Kevin McCarthy - Bank of American Merrill Lynch: Then second question if I may Jim, on Specialty Foods & Intermediates, you referenced the operational issue at Longview. Can you give us a sense of I guess the absolute impact of that in the first quarter and remind us of what it was in the fourth quarter? Just trying to get a sense of what the sequential delta might have been in that segment related to the operation side.

James P. Rogers - Chairman and CEO: I'll probably let Curt chime in on this too, but I thought you might be going to ask this question, Kevin, since you're high man on the numbers. Obviously, without the subset, we would've gone all the way to your number, let me just say it that way, but we would've been between your number and our number.

Curt E. Espeland - SVP and CFO: I'd say, the impact on first quarter is roughly $10 million and the fourth quarter is a little less than that.

Operator: Jeffrey Zekauskas, JPMorgan.

Jeffrey Zekauskas - JPMorgan: Can you update us on your cost reduction initiatives? What you think the ultimate savings will be from the integration of Solutia?

James P. Rogers - Chairman and CEO: Let me let Curt pick that up, because he is the leading man on that.

Curt E. Espeland - SVP and CFO: Well, what we have mentioned in the past, Jeff and this still holds true, our target is over run rate of greater than $100 million by the end of this year on those integration savings. We did talk about there is different levels of probability of other projects we've identified. So that $100 million target we talked about was roughly 5% of the acquired revenues. There is a possibility that could be a 6% number, which could be another roughly $25 million and there is a remote chance that it could be 7%, another $25 million. So it is just a range of probability we are working on. Some of that you won't see until 2015 if it were to come to fruition. In addition, we continue to make good progress on the operational commercial side of Solutia. I think you're starting to see that in the benefits. Then lastly is, within our culture, we have a culture of continuing to focus on productivity and trying to drive unit cost down and you heard some of that Jim talk about today in our asset deal stream through some debottlenecks, et cetera.
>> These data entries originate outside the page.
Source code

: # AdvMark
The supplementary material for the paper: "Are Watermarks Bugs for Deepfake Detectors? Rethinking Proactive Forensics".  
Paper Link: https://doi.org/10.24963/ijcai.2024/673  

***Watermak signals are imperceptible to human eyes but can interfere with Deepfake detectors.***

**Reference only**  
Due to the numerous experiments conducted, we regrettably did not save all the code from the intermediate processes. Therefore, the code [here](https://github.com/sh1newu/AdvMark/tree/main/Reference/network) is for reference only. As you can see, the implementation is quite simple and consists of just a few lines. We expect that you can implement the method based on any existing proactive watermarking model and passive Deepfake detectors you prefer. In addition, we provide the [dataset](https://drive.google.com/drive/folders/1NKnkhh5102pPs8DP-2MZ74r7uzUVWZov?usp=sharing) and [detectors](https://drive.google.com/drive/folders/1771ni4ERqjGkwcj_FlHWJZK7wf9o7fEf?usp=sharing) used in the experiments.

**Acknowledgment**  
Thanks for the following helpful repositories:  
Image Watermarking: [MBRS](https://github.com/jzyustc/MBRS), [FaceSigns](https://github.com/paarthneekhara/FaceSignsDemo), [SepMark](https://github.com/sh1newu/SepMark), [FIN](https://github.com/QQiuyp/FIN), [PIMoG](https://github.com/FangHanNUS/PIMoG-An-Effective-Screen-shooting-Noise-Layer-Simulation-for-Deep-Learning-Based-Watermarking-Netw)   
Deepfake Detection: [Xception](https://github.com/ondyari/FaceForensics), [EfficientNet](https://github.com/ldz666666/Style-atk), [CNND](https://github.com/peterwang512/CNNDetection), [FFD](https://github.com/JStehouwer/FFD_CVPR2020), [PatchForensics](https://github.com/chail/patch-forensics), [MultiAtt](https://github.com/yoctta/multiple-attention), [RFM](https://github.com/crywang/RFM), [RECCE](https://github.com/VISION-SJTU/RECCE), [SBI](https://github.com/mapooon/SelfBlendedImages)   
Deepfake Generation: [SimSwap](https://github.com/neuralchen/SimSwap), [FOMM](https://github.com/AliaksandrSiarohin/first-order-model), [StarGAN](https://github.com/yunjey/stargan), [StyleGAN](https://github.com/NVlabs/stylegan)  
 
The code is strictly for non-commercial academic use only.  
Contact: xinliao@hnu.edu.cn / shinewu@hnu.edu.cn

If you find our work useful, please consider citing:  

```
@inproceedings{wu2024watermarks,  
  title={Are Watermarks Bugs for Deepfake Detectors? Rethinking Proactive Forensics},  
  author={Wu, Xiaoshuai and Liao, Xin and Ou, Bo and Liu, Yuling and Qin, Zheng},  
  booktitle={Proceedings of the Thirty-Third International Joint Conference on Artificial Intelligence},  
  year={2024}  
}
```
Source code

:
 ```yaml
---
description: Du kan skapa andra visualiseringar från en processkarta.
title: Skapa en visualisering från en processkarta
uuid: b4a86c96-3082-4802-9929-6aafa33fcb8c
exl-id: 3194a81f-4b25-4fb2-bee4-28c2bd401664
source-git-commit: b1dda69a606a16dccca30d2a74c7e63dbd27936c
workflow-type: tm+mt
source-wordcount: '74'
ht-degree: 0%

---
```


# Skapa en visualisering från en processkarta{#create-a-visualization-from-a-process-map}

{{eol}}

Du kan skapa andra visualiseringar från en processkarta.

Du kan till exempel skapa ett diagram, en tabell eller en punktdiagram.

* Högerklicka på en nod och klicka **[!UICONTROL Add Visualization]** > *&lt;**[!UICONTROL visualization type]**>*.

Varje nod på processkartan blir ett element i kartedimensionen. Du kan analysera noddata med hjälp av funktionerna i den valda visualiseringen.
So part of it is still synergies, part of it's just operational excellence we expect and have been able to achieve.

James P. Rogers - Chairman and CEO: Jeff, if I could just tag on, I mean a lot of times people look at spread and spread widens out and they say, they just got more price so the raws went down. We don't talk a lot about it. We still got all the basic programs going on in part of our culture in terms of Six Sigma and cost monitoring, headcount, labor cost, et cetera. So we're trying to fight it on all angles and that's about the only way you can deliver these kind of results.

Jeffrey Zekauskas - JPMorgan: Then lastly, you had such a nice price raw material margin in your Fibers business. Now, Celanese shutdown Spondon, their Spondon facility in late last year. Did that tighten up global supply/demand balances sufficiently to sort of allow for greater industry pricing? Is that the reason why it widened out so much?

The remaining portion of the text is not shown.